Quels bénéfices pour les patients ?
L’innovation chirurgicale va poursuivre sa progression par l’intermédiaire de la robotique et de l’intelligence artificielle. Dans quelques années, le métier de chirurgien n’aura plus rien à voir avec celui que nous avons pratiqué. Nous pouvons imaginer que ces technologies sont développées pour bénéficier aux patients en leur permettant d’être mieux traités et de voir leur qualité de vie améliorée. Ce point essentiel, nous avons du mal à l’observer lorsqu’on lit la littérature consacrée à toutes ces nouvelles technologies. En théorie, toute innovation technologique devrait faire l’objet de la démonstration de son bénéfice pour le patient ainsi que de sa sécurité grâce à des études probantes. Pour le moment, nous sommes dans l’attente de ce type d’étude. En revanche, nous observons une médiatisation des exploits chirurgicaux faisant croire aux patients que la technologie va les guérir de leur maladie sans avoir la moindre démonstration scientifique du bénéfice. Nous avons l’impression que certaines équipes sont plus dans une démarche « marketing » que dans une démonstration de l’amélioration significative de la vie de leurs patients grâce à la technologie. Sur les réseaux sociaux, les mérites de la chirurgie 4.0 sont vantés en parlant de l’intelligence artificielle associée à la chirurgie robotique. Ces présentations sont magnifiques, elles font rêver, elles ne peuvent que séduire les chirurgiens et leurs patients. Ces communications évoquent de manière marginale des bénéfices potentiels pour le patient.

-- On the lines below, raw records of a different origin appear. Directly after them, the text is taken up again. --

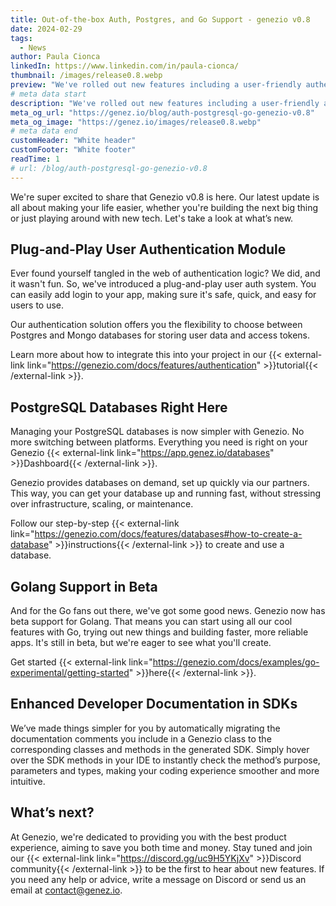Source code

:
 ```yaml
---
title: Out-of-the-box Auth, Postgres, and Go Support - genezio v0.8
date: 2024-02-29
tags:
  - News
author: Paula Cionca
linkedIn: https://www.linkedin.com/in/paula-cionca/
thumbnail: /images/release0.8.webp
preview: "We've rolled out new features including a user-friendly authentication module, direct PostgreSQL database provision, and beta support for Golang, making your development process smoother."
# meta data start
description: "We've rolled out new features including a user-friendly authentication module, direct PostgreSQL database provision, and beta support for Golang, making your development process smoother."
meta_og_url: "https://genez.io/blog/auth-postgresql-go-genezio-v0.8"
meta_og_image: "https://genez.io/images/release0.8.webp"
# meta data end
customHeader: "White header"
customFooter: "White footer"
readTime: 1
# url: /blog/auth-postgresql-go-genezio-v0.8
---
```


We're super excited to share that Genezio v0.8 is here. Our latest update is all about making your life easier, whether you're building the next big thing or just playing around with new tech. Let's take a look at what’s new.

## Plug-and-Play User Authentication Module

Ever found yourself tangled in the web of authentication logic? We did, and it wasn't fun. So, we've introduced a plug-and-play user auth system. You can easily add login to your app, making sure it's safe, quick, and easy for users to use.

Our authentication solution offers you the flexibility to choose between Postgres and Mongo databases for storing user data and access tokens.

Learn more about how to integrate this into your project in our {{< external-link link="https://genezio.com/docs/features/authentication" >}}tutorial{{< /external-link >}}.

## PostgreSQL Databases Right Here

Managing your PostgreSQL databases is now simpler with Genezio. No more switching between platforms. Everything you need is right on your Genezio {{< external-link link="https://app.genez.io/databases" >}}Dashboard{{< /external-link >}}.

Genezio provides databases on demand, set up quickly via our partners. This way, you can get your database up and running fast, without stressing over infrastructure, scaling, or maintenance.

Follow our step-by-step {{< external-link link="https://genezio.com/docs/features/databases#how-to-create-a-database" >}}instructions{{< /external-link >}} to create and use a database.

## Golang Support in Beta

And for the Go fans out there, we've got some good news. Genezio now has beta support for Golang. That means you can start using all our cool features with Go, trying out new things and building faster, more reliable apps. It's still in beta, but we're eager to see what you'll create.

Get started {{< external-link link="https://genezio.com/docs/examples/go-experimental/getting-started" >}}here{{< /external-link >}}.

## Enhanced Developer Documentation in SDKs

We’ve made things simpler for you by automatically migrating the documentation comments you include in a Genezio class to the corresponding classes and methods in the generated SDK.
Simply hover over the SDK methods in your IDE to instantly check the method’s purpose, parameters and types, making your coding experience smoother and more intuitive.

## What’s next?

At Genezio, we're dedicated to providing you with the best product experience, aiming to save you both time and money. Stay tuned and join our {{< external-link link="https://discord.gg/uc9H5YKjXv" >}}Discord community{{< /external-link >}} to be the first to hear about new features. If you need any help or advice, write a message on Discord or send us an email at contact@genez.io.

Pour essayer de changer le cours des évènements, cela passe par la sensibilisation des jeunes chirurgiens aux méthodes d’évaluation des technologies de santé. Au cours de leur cursus de formation, le sens critique devrait être enseigné. Les méthodes d’évaluation d’une technologie innovante et de la recherche clinique sont peu enseignées à la faculté de Médecine et au cours de la formation des internes de chirurgie. L’évolution des nouvelles technologies devrait inciter les nouveaux chirurgiens à se former à ces démarches.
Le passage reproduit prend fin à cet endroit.